Go line by line through the entries and show those that hold the string "texttt".

------ EXERCISE DATA

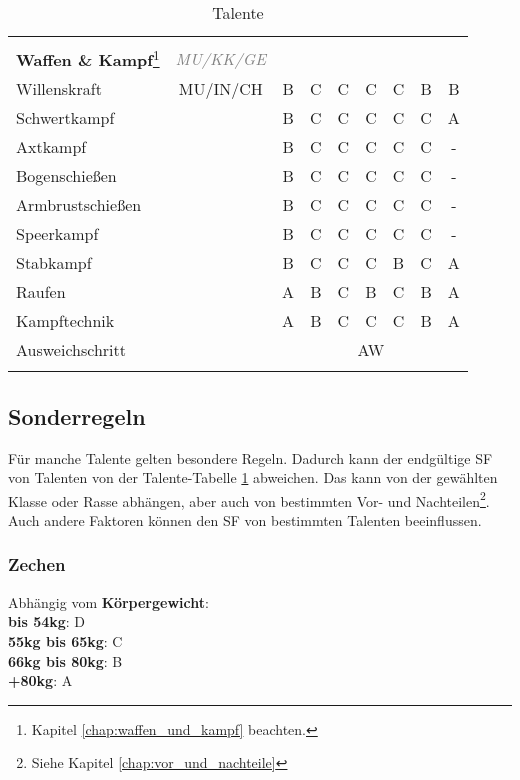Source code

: \begin{center}
\begin{longtable}{|l|c|c|c|c|c|c|c|c|}
\hline
\multicolumn{9}{|l|}{} \\
\multicolumn{1}{|l}{\textbf{Waffen \& Kampf}\footnote{Kapitel \ref{chap:waffen_und_kampf} beachten.}} & \multicolumn{1}{c}{\textcolor{gray}{\textit{MU/KK/GE}}} & \multicolumn{7}{r|}{} \\
\hline
Willenskraft\footnotemark[3] & MU/IN/CH & B & C & C & C & C & B & B \\
\hline
Schwertkampf & & B & C & C & C & C & C & A \\
\hline
Axtkampf & & B & C & C & C & C & C & - \\
\hline
Bogenschießen & & B & C & C & C & C & C & - \\
\hline
Armbrustschießen & & B & C & C & C & C & C & - \\
\hline
Speerkampf & & B & C & C & C & C & C & - \\
\hline
Stabkampf\footnotemark[3] & & B & C & C & C & B & C & A \\
\hline
Raufen\footnotemark[3] & & A & B & C & B & C & B & A \\
\hline
Kampftechnik\footnotemark[3] & & A & B & C & C & C & B & A \\
\hline
Ausweichschritt\footnotemark[3] & & \multicolumn{7}{c|}{AW} \\

\hline
\caption{Talente}
\label{tab:Talente}
\end{longtable}
\end{center}

\subsection{Sonderregeln}
\label{chap:sonderregeln}
Für manche Talente gelten besondere Regeln. Dadurch kann der endgültige SF von Talenten von der Talente-Tabelle \ref{tab:Talente} abweichen. Das kann von der gewählten Klasse oder Rasse abhängen, aber auch von bestimmten Vor- und Nachteilen\footnote{Siehe Kapitel \ref{chap:vor_und_nachteile}}. Auch andere Faktoren können den SF von bestimmten Talenten beeinflussen.

\subsubsection{Zechen}
Abhängig vom \textbf{Körpergewicht}: \\
\textbf{bis 54kg}: D \\
\textbf{55kg bis 65kg}: C \\
\textbf{66kg bis 80kg}: B \\
\textbf{+80kg}: A

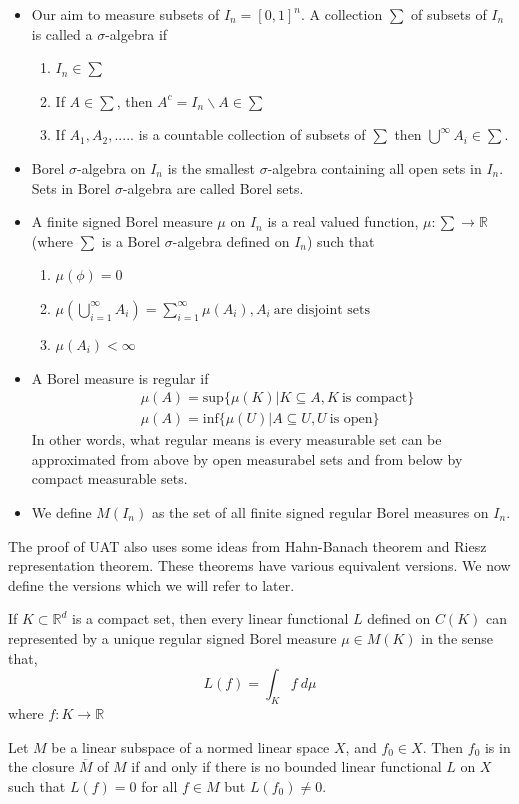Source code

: \begin{itemize}
    \item Our aim to measure subsets of $I_n = [0,1]^n$. A collection $\sum$ of subsets of $I_n$ is called a 
    $\sigma$-algebra if 
    \begin{enumerate}
        \item $I_n \in \sum$
        \item If $A \in \sum$, then $A^c = I_n\backslash A \in \sum$
        \item If $A_1, A_2, .....$ is a countable collection of subsets of $\sum$ then $\bigcup^\infty A_i \in \sum$.
    \end{enumerate}
    \item Borel $\sigma$-algebra on $I_n$ is the smallest $\sigma$-algebra  containing all open sets in $I_n$. Sets in Borel $\sigma$-algebra 
    are called Borel sets.
    \item A finite signed Borel measure $\mu$ on $I_n$ is a real valued  function, $\mu : \sum \rightarrow \mathbb{R}$  (where
    $\sum$ is a Borel $\sigma$-algebra defined on $I_n$) such that 
    \begin{enumerate}
        \item $\mu (\phi) = 0$
        \item $\mu (\bigcup_{i=1}^{\infty} A_i) = \sum_{i=1}^{\infty} \mu(A_i), A_i \ \text{are disjoint sets}$
        \item $\mu(A_i) < \infty$
    \end{enumerate}
    \item A Borel measure is regular if 
    \begin{align*}
        &\mu(A) = \text{sup} \{\mu(K) | K \subseteq A, K \ \text{is compact}\} \\
        &\mu(A) = \text{inf} \{\mu(U) | A \subseteq U, U \ \text{is open}\}
    \end{align*}
    In other words, what regular means is every measurable set can be approximated from above by open measurabel 
    sets and from below by compact measurable sets. 
    \item We define $M(I_n)$ as the set of all finite signed regular Borel measures on $I_n$.
\end{itemize}
The proof of UAT also uses some ideas from Hahn-Banach theorem and Riesz representation theorem. These theorems 
have various equivalent versions. We now define the versions which we will refer to later. 
\begin{thm}
    If $K \subset \mathbb{R}^d$ is a compact set, then every linear functional $L$ defined on
    $C(K)$ can represented by a unique regular signed Borel measure $\mu \in M(K)$ in the sense that,
    $$L(f) = \int_K f \ d\mu$$
    where $f: K \rightarrow \mathbb{R}$
\end{thm}
\begin{thm}
    Let $M$ be a linear subspace of a normed linear space $X$, and $f_0 \in X$. Then $f_0$ is 
    in the closure $\overline{M}$ of $M$ if and only if there is no bounded linear functional 
    $L$ on $X$ such that $L(f) = 0 $ for all $f\in M$ but $L(f_0) \neq 0$.
\end{thm}


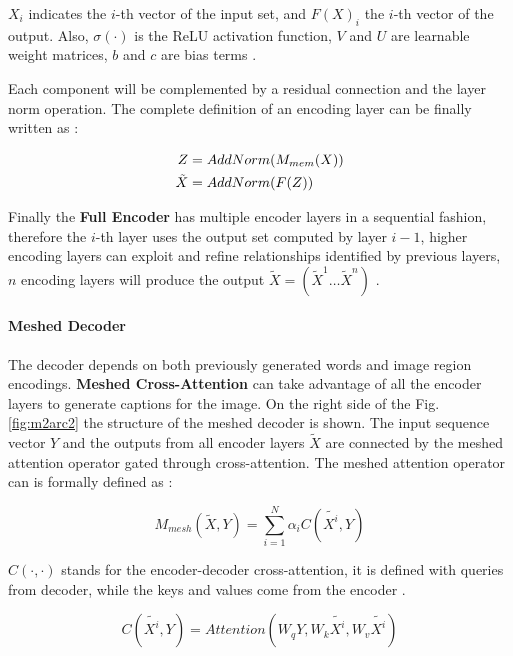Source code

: \documentclass[
]{krantz}
\begin{document}
\(X_i\) indicates the \(i\)-th vector of the input set, and \(F(X)_i\) the \(i\)-th vector of the output. Also, \(\sigma(·)\) is the ReLU activation function, \(V\) and \(U\) are learnable weight matrices, \(b\) and \(c\) are bias terms \citep{cornia2020m2}.

Each component will be complemented by a residual connection and the layer norm operation. The complete definition of an encoding layer can be finally written as \citep{cornia2020m2}:

\begin{align}
Z &= AddNorm(M_{mem}(X))\notag \\
\tilde{X}&=AddNorm(F(Z))
\end{align}

Finally the \textbf{Full Encoder} has multiple encoder layers in a sequential fashion, therefore the \(i\)-th layer uses the output set computed by layer \(i − 1\), higher encoding layers can exploit and refine relationships identified by previous layers, \(n\) encoding layers will produce the output \(\tilde{X} = (\tilde{X}^1 \dots \tilde{X}^n)\) \citep{cornia2020m2}.

\hypertarget{meshed-decoder}{%
\paragraph{Meshed Decoder}\label{meshed-decoder}}

The decoder depends on both previously generated words and image region encodings.
\textbf{Meshed Cross-Attention} can take advantage of all the encoder layers to generate captions for the image. On the right side of the Fig. \ref{fig:m2arc2} the structure of the meshed decoder is shown. The input sequence vector \(Y\) and the outputs from all encoder layers \(\tilde{X}\) are connected by the meshed attention operator gated through cross-attention. The meshed attention operator can is formally defined as \citep{cornia2020m2}:

\begin{equation}
M_{mesh}(\tilde{X}, Y) =\sum_{i = 1}^{N}\alpha_i C(\tilde{X^i}, Y)
\end{equation}

\(C(·,·)\) stands for the encoder-decoder cross-attention, it is defined with queries from decoder, while the keys and values come from the encoder \citep{cornia2020m2}.

\begin{equation}
C(\tilde{X^i}, Y) = Attention(W_q Y, W_k \tilde{X^i}, W_v \tilde{X^i})
\end{equation}
\end{document}
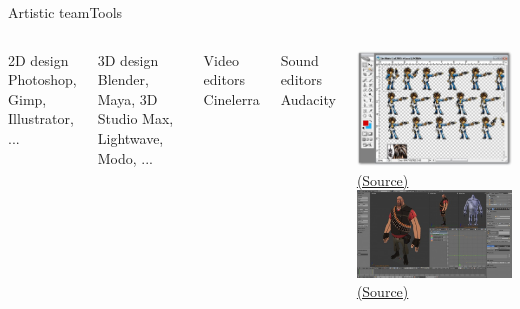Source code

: \documentclass[10pt,compress]{beamer} %
\begin{document}
\begin{frame}{Artistic team}{Tools}
	\vspace{-0.2cm}
    \begin{columns}
	   \begin{block}{2D design}
			Photoshop, Gimp, Illustrator, ...
		\end{block}
	   \begin{block}{3D design}
			Blender, Maya, 3D Studio Max, Lightwave, Modo, ...
		\end{block}
		\begin{block}{Video editors}
			Cinelerra
		\end{block}
	   \begin{block}{Sound editors}
			Audacity
		\end{block}
	   \tiny
	   \begin{center}
		\includegraphics[width=0.8\linewidth]{figs/sshot-6}\\
		\href{http://chrisfucktheworld.blogspot.com.es/2009/06/como-hacer-animaciones-gif-con-adobe.html}{(Source)}\\
		\includegraphics[width=0.8\linewidth]{figs/blender}\\
		\href{http://wiki.ikaslab.org/index.php/Dise\%C3\%B1o_3D}{(Source)}
		\end{center}
	\end{columns}
\end{frame}
\end{document}
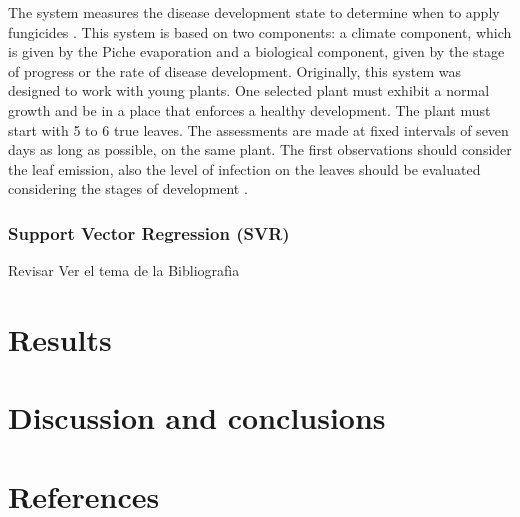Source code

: \documentclass[review]{elsarticle}
\begin{document}
The system measures the disease development state to determine when to apply fungicides \citep{MarinVargas1995}. 
This system is based on two components: a climate component, which is given by the Piche evaporation and a biological component, given by the stage of progress or the rate of disease development. Originally, this system was designed to work with young plants. One selected plant must exhibit a normal growth and be in a place that enforces a healthy development. The plant must start with 5 to 6 true leaves. The assessments are made at fixed intervals of seven days as long as possible, on the same plant. The first observations should consider the leaf emission, also the level of infection on the leaves should be evaluated considering the stages of development \citep{MarinVargas1995}.

\subsubsection{Support Vector Regression (SVR)}

Revisar
Ver el tema de la Bibliografìa





\section{Results}

\section{Discussion and conclusions}

\section{References}
\end{document}
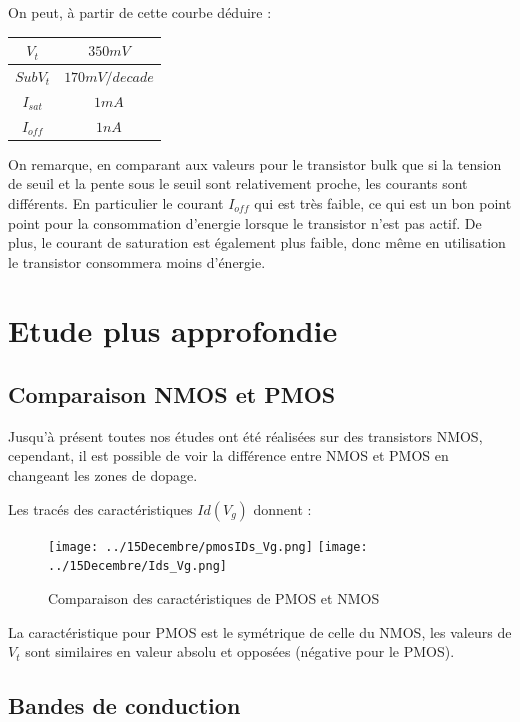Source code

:\documentclass[a4paper,11pt]{report}
\begin{document}
On peut, à partir de cette courbe déduire : 

\begin{tableau}[H]
\centering
\begin{tabular}{|c|c|}
\hline
$V_t$&$350mV$\\
\hline
$SubV_t$&$170mV/decade$\\
\hline
$I_{sat}$&$1mA$\\
\hline
$I_{off}$&$1 nA$\\
\hline
\end{tabular}
\caption{Caractéristiques du FDSOI avec $V_{ds}=1V$}
\end{tableau}

On remarque, en comparant aux valeurs pour le transistor bulk que si la tension de seuil et la pente sous le seuil sont relativement proche, les courants sont différents. En particulier le courant $I_{off}$ qui est très faible, ce qui est un bon point point pour la consommation d'energie lorsque le transistor n'est pas actif. De plus, le courant de saturation est également plus faible, donc même en utilisation le transistor consommera moins d'énergie.

\chapter{Etude plus approfondie}

\section{Comparaison NMOS et PMOS}

Jusqu'à présent toutes nos études ont été réalisées sur des transistors NMOS, cependant, il est possible de voir la différence entre NMOS et PMOS en changeant les zones de dopage. 

Les tracés des caractéristiques $Id(V_g)$ donnent : 

\begin{figure}[H]
\centering
\texttt{[image: ../15Decembre/pmosIDs\_Vg.png]}
\texttt{[image: ../15Decembre/Ids\_Vg.png]}
\caption{Comparaison des caractéristiques de PMOS et NMOS}
\end{figure}

La caractéristique pour PMOS est le symétrique de celle du NMOS, les valeurs de $V_t$ sont similaires en valeur absolu et opposées (négative pour le PMOS).

\section{Bandes de conduction}
\end{document}
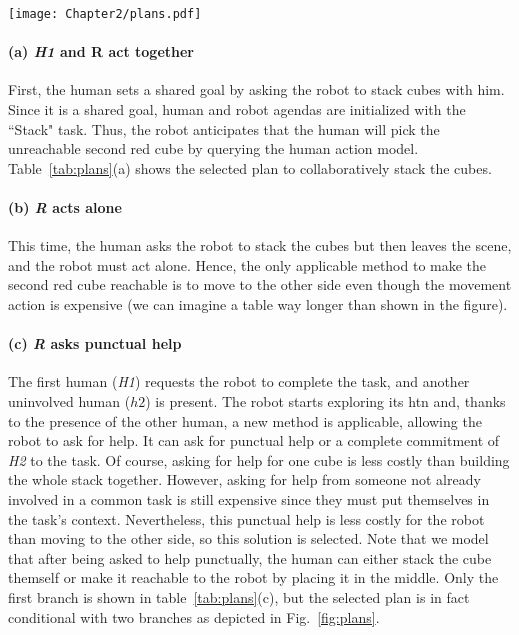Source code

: \begin{sidewaysfigure}
    \centering 
    \texttt{[image: Chapter2/plans.pdf]}
    \caption{Illustration of the incremental exploration of various courses of actions corresponding to scenarios depicted in Fig.~\ref{fig:scenarios}(b), (c), and (d). Since \textit{H1} requests the robot to complete the task without establishing a shared goal, the robot agenda only contains the task to achieve, and the agenda of \textit{H2} starts empty.}
    \label{fig:plans}
\end{sidewaysfigure}

\paragraph{(a) \textit{H1} and R act together}
First, the human sets a shared goal by asking the robot to stack cubes with him. Since it is a shared goal, human and robot agendas are initialized with the ``Stack" task. Thus, the robot anticipates that the human will pick the unreachable second red cube by querying the human action model. Table~\ref {tab:plans}(a) shows the selected plan to collaboratively stack the cubes. 

\paragraph{(b) \textit{R} acts alone}
This time, the human asks the robot to stack the cubes but then leaves the scene, and the robot must act alone. Hence, the only applicable method to make the second red cube reachable is to move to the other side even though the movement action is expensive (we can imagine a table way longer than shown in the figure).

\paragraph{(c) \textit{R} asks punctual help}
The first human (\textit{H1}) requests the robot to complete the task, and another uninvolved human ($h2$) is present. The robot starts exploring its \acrshort{htn} and, thanks to the presence of the other human, a new method is applicable, allowing the robot to ask for help. It can ask for punctual help or a complete commitment of \textit{H2} to the task. Of course, asking for help for one cube is less costly than building the whole stack together. However, asking for help from someone not already involved in a common task is still expensive since they must put themselves in the task's context. 
Nevertheless, this punctual help is less costly for the robot than moving to the other side, so this solution is selected. Note that we model that after being asked to help punctually, the human can either stack the cube themself or make it reachable to the robot by placing it in the middle. Only the first branch is shown in table~\ref{tab:plans}(c), but the selected plan is in fact conditional with two branches as depicted in Fig.~\ref{fig:plans}.

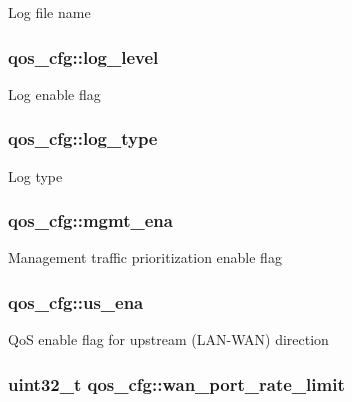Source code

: Log file name \hypertarget{structqos__cfg_a382d14c25eaeaf4f01950a06336314ba}{
\subsubsection[{log\-\_\-level}]{ qos\-\_\-cfg\-::log\-\_\-level}}\label{structqos__cfg_a382d14c25eaeaf4f01950a06336314ba}
Log enable flag \hypertarget{structqos__cfg_a6e170fd5d9d374ad405021dae66c7f93}{
\subsubsection[{log\-\_\-type}]{ qos\-\_\-cfg\-::log\-\_\-type}}\label{structqos__cfg_a6e170fd5d9d374ad405021dae66c7f93}
Log type \hypertarget{structqos__cfg_af61eb747637f5d2f4db1d09362b8b9f4}{
\subsubsection[{mgmt\-\_\-ena}]{ qos\-\_\-cfg\-::mgmt\-\_\-ena}}\label{structqos__cfg_af61eb747637f5d2f4db1d09362b8b9f4}
Management traffic prioritization enable flag \hypertarget{structqos__cfg_acad8e74b9b0261e29631422506b0d73f}{
\subsubsection[{us\-\_\-ena}]{ qos\-\_\-cfg\-::us\-\_\-ena}}\label{structqos__cfg_acad8e74b9b0261e29631422506b0d73f}
Qo\-S enable flag for upstream (L\-A\-N-\/\-W\-A\-N) direction \hypertarget{structqos__cfg_a61020b43790df2ef68593160680ebc5d}{
\subsubsection[{wan\-\_\-port\-\_\-rate\-\_\-limit}]{\setlength{\rightskip}{0pt plus 5cm}uint32\-\_\-t qos\-\_\-cfg\-::wan\-\_\-port\-\_\-rate\-\_\-limit}}\label{structqos__cfg_a61020b43790df2ef68593160680ebc5d}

------------

● **RESULT OF THE EXERCISE**
\texttt{[image: ../15Decembre/pmosIDs\_Vg.png]}
\texttt{[image: ../15Decembre/Ids\_Vg.png]}
    \texttt{[image: Chapter2/plans.pdf]}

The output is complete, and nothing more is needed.